Mr Innocent Chagonda testified on the defendant’s behalf. He told the court that; - he is the defendant’s legal practitioner of record and a partner at Messrs Atherstone & Cook. He confirmed that he was present when warned and cautioned statements which appear at r pp107, 108-111 were recorded from the defendant in 2009 in connection with fraud and contravening exchange control regulations charges were put to him. In 2009 the docket was closed because the police view was that the matter was civil, not criminal. In 2011 the AG again declined to prosecute as set out in the letter at rp131. Several meetings were held from 26 July 2012. On 27 July 2012 Mr Tomana said that the meeting was without prejudice. From the letter on rp131 the agenda was set and the impression created was that the meeting would be without prejudice. On 17 August 2012 the meeting was said to be without prejudice. Defendant felt morally obligated to pay the money owed to the plaintiff by the company in the DRC.
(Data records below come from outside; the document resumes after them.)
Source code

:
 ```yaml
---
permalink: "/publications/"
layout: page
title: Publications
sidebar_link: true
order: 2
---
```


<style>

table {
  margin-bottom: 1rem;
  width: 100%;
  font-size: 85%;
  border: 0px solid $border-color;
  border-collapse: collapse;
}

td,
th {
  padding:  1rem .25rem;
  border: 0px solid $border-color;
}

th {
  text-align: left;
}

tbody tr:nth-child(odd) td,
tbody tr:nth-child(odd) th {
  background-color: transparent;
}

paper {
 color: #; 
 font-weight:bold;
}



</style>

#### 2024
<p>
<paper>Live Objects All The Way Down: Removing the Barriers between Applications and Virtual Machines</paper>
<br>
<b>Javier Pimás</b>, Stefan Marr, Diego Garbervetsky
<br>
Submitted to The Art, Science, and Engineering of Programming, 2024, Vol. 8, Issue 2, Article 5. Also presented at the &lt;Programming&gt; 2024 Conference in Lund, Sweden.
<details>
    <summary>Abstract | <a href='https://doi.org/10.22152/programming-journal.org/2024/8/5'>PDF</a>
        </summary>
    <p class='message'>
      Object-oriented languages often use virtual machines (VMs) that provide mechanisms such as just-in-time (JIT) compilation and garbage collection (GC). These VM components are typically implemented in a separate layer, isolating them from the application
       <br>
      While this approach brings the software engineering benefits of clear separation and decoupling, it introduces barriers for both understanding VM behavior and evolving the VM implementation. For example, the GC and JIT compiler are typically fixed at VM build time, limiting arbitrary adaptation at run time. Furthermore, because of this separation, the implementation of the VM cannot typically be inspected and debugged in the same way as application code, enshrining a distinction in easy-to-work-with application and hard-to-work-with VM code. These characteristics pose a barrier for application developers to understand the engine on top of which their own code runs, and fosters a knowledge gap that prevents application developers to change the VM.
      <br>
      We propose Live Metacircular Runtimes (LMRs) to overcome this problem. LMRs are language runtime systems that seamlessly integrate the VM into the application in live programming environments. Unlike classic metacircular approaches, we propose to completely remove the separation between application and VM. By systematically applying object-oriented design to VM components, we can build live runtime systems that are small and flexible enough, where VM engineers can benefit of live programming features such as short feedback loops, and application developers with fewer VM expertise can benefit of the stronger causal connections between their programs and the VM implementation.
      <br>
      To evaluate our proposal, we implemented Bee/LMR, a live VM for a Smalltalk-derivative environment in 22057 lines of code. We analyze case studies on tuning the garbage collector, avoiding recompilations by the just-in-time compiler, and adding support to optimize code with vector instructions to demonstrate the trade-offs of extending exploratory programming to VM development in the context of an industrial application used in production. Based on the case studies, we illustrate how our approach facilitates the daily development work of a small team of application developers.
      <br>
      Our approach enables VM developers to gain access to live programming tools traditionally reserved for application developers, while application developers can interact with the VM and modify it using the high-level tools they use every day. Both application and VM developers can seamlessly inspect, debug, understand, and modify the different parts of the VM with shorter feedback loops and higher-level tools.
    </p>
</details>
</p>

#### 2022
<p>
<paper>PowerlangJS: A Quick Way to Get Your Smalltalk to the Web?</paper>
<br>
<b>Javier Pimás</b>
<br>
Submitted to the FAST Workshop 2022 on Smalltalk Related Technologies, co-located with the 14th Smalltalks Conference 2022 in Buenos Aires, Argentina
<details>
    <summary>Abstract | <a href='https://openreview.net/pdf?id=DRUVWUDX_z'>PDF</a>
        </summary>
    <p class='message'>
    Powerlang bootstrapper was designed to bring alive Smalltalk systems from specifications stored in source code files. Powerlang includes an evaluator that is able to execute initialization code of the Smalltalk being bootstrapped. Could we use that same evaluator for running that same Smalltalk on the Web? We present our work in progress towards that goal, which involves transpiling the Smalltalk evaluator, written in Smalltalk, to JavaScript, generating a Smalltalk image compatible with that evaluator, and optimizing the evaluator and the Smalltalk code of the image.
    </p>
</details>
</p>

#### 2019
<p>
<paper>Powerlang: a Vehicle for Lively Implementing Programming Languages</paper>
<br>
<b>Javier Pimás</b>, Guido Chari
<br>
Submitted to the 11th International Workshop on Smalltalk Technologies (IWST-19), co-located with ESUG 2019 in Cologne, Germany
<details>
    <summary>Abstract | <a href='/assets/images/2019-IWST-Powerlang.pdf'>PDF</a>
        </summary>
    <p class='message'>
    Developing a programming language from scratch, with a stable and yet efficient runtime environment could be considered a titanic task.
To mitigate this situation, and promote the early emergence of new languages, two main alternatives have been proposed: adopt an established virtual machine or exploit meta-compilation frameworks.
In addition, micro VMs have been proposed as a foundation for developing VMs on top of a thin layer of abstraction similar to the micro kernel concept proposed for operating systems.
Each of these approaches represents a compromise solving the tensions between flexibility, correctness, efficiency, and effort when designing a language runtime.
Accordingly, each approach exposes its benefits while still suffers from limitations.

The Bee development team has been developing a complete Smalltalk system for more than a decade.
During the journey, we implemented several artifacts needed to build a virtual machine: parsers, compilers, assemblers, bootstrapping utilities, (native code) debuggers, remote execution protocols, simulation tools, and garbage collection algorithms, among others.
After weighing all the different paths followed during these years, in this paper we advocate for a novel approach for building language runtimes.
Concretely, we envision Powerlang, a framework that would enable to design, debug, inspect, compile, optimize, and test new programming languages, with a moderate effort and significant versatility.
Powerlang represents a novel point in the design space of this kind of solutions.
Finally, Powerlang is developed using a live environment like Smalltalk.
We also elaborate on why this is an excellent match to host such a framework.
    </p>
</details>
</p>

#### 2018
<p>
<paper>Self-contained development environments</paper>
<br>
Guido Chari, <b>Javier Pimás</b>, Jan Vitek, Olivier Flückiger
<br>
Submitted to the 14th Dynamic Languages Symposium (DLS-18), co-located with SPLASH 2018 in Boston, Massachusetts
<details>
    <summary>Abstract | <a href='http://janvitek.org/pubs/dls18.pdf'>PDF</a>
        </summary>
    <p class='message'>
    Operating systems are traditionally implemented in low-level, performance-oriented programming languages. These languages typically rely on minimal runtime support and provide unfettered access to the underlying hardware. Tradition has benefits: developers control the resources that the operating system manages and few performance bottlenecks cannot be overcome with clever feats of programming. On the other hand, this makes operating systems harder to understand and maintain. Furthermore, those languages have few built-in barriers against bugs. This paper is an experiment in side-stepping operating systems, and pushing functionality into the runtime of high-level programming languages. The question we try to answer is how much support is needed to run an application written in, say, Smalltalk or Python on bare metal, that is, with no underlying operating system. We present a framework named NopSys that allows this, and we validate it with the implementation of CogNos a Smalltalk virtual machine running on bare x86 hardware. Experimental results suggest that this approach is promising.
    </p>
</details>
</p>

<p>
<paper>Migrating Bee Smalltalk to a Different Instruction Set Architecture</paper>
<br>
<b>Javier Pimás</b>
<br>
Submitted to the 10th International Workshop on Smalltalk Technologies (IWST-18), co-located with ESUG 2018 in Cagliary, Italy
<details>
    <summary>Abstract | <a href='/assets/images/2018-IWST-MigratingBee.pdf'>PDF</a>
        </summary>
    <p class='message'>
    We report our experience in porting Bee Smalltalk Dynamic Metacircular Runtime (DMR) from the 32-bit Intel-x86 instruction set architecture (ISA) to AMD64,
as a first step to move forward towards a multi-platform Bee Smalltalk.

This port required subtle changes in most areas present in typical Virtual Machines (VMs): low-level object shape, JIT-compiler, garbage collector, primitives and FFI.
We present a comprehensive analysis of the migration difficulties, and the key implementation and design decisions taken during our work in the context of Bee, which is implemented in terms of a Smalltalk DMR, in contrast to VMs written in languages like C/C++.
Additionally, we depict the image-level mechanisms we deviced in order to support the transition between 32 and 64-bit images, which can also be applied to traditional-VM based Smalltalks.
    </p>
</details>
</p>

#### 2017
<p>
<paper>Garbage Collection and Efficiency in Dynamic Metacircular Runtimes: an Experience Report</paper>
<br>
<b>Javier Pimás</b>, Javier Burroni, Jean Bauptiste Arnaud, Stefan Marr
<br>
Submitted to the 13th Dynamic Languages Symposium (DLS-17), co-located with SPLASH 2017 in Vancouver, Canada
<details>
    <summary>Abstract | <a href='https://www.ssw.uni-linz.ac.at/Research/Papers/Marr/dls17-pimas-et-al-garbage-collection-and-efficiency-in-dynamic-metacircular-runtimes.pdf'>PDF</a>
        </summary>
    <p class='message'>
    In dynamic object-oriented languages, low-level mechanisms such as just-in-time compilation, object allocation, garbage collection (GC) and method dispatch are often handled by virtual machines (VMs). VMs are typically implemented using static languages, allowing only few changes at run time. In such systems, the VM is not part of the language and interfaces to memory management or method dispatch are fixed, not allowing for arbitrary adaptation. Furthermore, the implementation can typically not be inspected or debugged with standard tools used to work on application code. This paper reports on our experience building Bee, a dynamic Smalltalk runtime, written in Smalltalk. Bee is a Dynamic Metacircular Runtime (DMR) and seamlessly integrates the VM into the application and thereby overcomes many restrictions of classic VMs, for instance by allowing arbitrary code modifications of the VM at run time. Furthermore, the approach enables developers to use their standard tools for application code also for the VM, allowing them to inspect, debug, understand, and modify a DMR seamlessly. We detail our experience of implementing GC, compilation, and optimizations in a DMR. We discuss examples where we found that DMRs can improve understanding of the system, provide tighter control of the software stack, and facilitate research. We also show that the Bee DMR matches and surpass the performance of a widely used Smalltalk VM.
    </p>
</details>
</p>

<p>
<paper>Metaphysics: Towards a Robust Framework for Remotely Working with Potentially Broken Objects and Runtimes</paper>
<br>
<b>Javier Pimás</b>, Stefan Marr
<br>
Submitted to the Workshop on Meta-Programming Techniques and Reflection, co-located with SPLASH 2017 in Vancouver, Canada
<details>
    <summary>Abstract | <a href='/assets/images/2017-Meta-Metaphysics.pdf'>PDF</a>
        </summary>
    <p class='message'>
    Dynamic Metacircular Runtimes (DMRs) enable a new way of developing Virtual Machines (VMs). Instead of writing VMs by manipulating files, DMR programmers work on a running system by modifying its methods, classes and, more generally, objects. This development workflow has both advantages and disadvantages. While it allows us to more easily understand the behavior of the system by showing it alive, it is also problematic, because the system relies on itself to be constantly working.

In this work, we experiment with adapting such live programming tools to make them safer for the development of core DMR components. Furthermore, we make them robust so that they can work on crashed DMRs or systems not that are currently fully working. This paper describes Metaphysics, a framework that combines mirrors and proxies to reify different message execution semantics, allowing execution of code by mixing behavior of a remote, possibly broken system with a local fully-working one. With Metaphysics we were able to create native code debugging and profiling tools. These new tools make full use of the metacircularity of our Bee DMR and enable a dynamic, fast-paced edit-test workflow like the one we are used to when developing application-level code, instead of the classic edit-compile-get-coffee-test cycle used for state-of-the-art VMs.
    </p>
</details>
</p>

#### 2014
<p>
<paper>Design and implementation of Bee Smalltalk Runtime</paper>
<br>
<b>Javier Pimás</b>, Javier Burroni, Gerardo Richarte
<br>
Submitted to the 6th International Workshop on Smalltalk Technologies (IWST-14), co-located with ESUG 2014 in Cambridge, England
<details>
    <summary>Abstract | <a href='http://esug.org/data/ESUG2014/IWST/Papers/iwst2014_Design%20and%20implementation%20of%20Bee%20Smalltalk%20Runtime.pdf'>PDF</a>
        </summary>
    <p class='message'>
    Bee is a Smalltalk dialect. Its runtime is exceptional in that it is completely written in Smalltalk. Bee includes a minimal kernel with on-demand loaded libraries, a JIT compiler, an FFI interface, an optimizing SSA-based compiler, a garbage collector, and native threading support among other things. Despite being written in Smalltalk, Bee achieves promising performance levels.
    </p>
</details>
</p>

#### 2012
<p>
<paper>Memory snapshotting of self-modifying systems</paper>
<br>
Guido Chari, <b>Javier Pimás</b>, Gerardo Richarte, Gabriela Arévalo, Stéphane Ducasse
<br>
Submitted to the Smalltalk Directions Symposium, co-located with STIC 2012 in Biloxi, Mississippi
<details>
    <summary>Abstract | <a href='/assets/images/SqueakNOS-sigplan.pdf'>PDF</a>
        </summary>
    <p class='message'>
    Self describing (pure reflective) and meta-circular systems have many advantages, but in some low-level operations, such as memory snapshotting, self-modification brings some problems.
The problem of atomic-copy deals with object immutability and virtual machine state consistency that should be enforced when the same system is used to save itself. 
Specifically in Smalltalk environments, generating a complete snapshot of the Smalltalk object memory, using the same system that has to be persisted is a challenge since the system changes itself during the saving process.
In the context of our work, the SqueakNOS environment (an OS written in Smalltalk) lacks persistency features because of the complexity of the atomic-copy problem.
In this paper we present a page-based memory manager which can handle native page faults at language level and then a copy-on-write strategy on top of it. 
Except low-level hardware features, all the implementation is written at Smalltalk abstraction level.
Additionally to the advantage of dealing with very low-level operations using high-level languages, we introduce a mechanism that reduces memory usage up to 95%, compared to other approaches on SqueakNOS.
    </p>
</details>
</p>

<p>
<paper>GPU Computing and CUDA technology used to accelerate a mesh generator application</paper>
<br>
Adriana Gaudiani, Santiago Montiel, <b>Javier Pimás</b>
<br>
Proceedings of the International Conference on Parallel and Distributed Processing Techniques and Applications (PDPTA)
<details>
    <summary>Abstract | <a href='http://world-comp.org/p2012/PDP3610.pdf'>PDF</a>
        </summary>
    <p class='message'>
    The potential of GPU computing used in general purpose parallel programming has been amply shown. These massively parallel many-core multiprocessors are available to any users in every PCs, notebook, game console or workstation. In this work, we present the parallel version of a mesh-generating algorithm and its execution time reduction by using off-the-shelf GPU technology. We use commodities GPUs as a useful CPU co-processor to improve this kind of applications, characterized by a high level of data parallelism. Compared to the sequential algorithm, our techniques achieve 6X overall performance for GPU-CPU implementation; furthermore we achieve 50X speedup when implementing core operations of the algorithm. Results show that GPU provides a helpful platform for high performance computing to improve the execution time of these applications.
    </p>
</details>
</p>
The defendant was placed in a difficult position by the sanctions imposed on him and his companies. He felt responsible for the prejudice suffered by the plaintiff. The defendant made it clear that his offer to pay was made without an admission of liability on his part. The witness could not recall details of who suggested which figure or whether defendant shook Mr Samkange’s hand but could testify that eventually an agreement was reached. The defendant refused to pay interest and the plaintiff agreed to that. The defendant would cause payment to be made on the basis of morality. He needed six months to raise the money because he was on the sanctions list. The draft agreement at rp113-115 was not an accurate reflection of what the parties agreed and for that reason it was never shown to the defendant, or signed by him. The witness was taken aback at the suggestion that he dictated the letter at rp118 to himself and he denied doing so.
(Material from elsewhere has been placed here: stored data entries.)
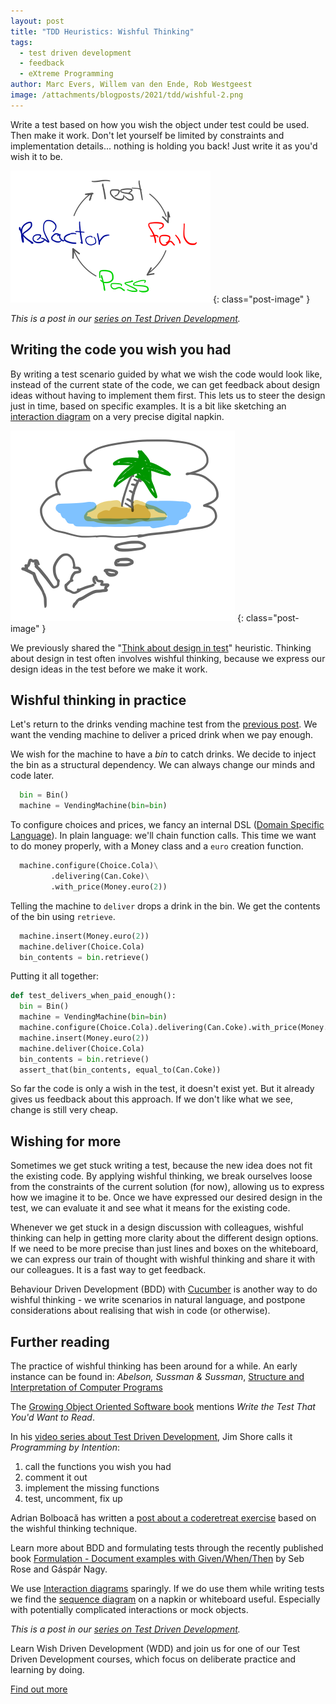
 ```yaml
---
layout: post
title: "TDD Heuristics: Wishful Thinking"
tags:
  - test driven development
  - feedback
  - eXtreme Programming
author: Marc Evers, Willem van den Ende, Rob Westgeest
image: /attachments/blogposts/2021/tdd/wishful-2.png
---
```


Write a test based on how you wish the object under test could be used. Then
make it work. Don't let yourself be limited by constraints and implementation
details... nothing is holding you back! Just write it as you'd wish it to be.

![tdd cycle: test - fail - pass - refactor](/attachments/blogposts/2021/tdd/tdd-cycle-small.png)
{: class="post-image" }

_This is a post in our [series on Test Driven Development](/blog-by-tag#tag-test-driven-development)._

## Writing the code you wish you had

By writing a test scenario guided by what we wish the code would look like,
instead of the current state of the code, we can get feedback about design ideas
without having to implement them first. This lets us to steer the design just in
time, based on specific examples. It is a bit like sketching an [interaction
diagram](https://en.wikipedia.org/wiki/Unified_Modeling_Language#Interaction_diagrams)
on a very precise digital napkin.

![Wishful thinking](/attachments/blogposts/2021/tdd/wishful-2.png)
{: class="post-image" }

We previously shared the "[Think about design in
test](/2021/06/28/tdd-think-about-design-in-test.html)" heuristic. Thinking
about design in test often involves wishful thinking, because we express our
design ideas in the test before we make it work. 

## Wishful thinking in practice

Let's return to the drinks vending machine test from the [previous
post]((/2021/06/28/tdd-think-about-design-in-test.html)). We want the vending
machine to deliver a priced drink when we pay enough.

We wish for the machine to have a *bin* to catch drinks. We decide to inject the bin as a structural dependency. We can always change our minds and code later.

```python
  bin = Bin()
  machine = VendingMachine(bin=bin)
```

To configure choices and prices, we fancy an internal DSL ([Domain Specific
Language](https://martinfowler.com/dsl.html)). In plain language: we'll chain
function calls. This time we want to do money properly, with a Money class and a
`euro` creation function.

```python
  machine.configure(Choice.Cola)\
         .delivering(Can.Coke)\
         .with_price(Money.euro(2))
```

Telling the machine to  `deliver` drops a drink in the bin. We get the contents of the bin using `retrieve`.

```python
  machine.insert(Money.euro(2))
  machine.deliver(Choice.Cola)
  bin_contents = bin.retrieve()
```

Putting it all together:

```python
def test_delivers_when_paid_enough():
  bin = Bin()
  machine = VendingMachine(bin=bin)
  machine.configure(Choice.Cola).delivering(Can.Coke).with_price(Money.euro(2))
  machine.insert(Money.euro(2))
  machine.deliver(Choice.Cola)
  bin_contents = bin.retrieve()
  assert_that(bin_contents, equal_to(Can.Coke))
```

So far the code is only a wish in the test, it doesn't exist yet. But it already
gives us feedback about this approach. If we don't like what we see, change is
still very cheap.

## Wishing for more

Sometimes we get stuck writing a test, because the new idea does not fit the
existing code. By applying wishful thinking, we break ourselves loose from the
constraints of the current solution (for now), allowing us to express how we
imagine it to be. Once we have expressed our desired design in the test, we can
evaluate it and see what it means for the existing code.

Whenever we get stuck in a design discussion with colleagues, wishful thinking
can help in getting more clarity about the different design options. If we need
to be more precise than just lines and boxes on the whiteboard, we  can express
our train of thought with wishful thinking and share it with our colleagues. It
is a fast way to get feedback.

Behaviour Driven Development (BDD) with [Cucumber](https://cucumber.io/) is
another way to do wishful thinking - we write scenarios in natural language, and
postpone considerations about realising that wish in code (or otherwise).

## Further reading

The practice of wishful thinking has been around for a while. An early instance can be found in: _Abelson, Sussman & Sussman_, [Structure and Interpretation of
Computer Programs](https://mitpress.mit.edu/sites/default/files/sicp/index.html)

The [Growing Object Oriented Software book](http://www.growing-object-oriented-software.com/) mentions _Write the Test That You'd Want to Read_.

In his [video series about Test Driven Development](https://www.jamesshore.com/v2/projects/lunch-and-learn), Jim Shore calls it _Programming by Intention_:
1. call the functions you wish you had
2. comment it out
3. implement the missing functions
4. test, uncomment, fix up

Adrian Bolboacă has written a [post about a coderetreat exercise](https://blog.adrianbolboaca.ro/2016/04/programming-by-wishful-thinking/) based on the wishful thinking technique.

Learn more about BDD and formulating tests through the recently published book [Formulation - Document examples with Given/When/Then](https://leanpub.com/bddbooks-formulation) by Seb Rose and Gáspár Nagy.

We use [Interaction diagrams](https://en.wikipedia.org/wiki/Unified_Modeling_Language#Interaction_diagrams) sparingly. If we do use them while writing tests we find the [sequence diagram](https://en.wikipedia.org/wiki/Sequence_diagram) on a napkin or whiteboard useful. Especially with potentially complicated interactions or mock objects.

_This is a post in our [series on Test Driven Development](/blog-by-tag#tag-test-driven-development)._

<aside>
  <p>Learn Wish Driven Development (WDD) and join us for one of our Test Driven Development courses, which focus on deliberate practice and learning by doing.
  </p>
  <p><div>
    <a href="/training/test-driven-development">Find out more</a>
  </div></p>
</aside>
During cross examination the witness said that at the time when the meeting was held before the AG, he was not aware of the fresh pending criminal charges against the defendant. He said that the dispute between the parties emanated from the circumstances in which the meeting was held before the AG, that the discussions were held without prejudice and are therefore privileged, and should not be relied on to found a cause of action. He insisted that the defendant’s intention was ‘to cause money to be availed to the plaintiff’. The witness denied ever having made an undertaking to chase up payment or to ensure that defendant paid. He said that only two letters were marked without prejudice because the agenda for the meeting set by the AG made it clear that all discussions were to be without prejudice. The letter which appears at rp105 came as a surprise to the witness who only saw it last week. The defendant closed its case.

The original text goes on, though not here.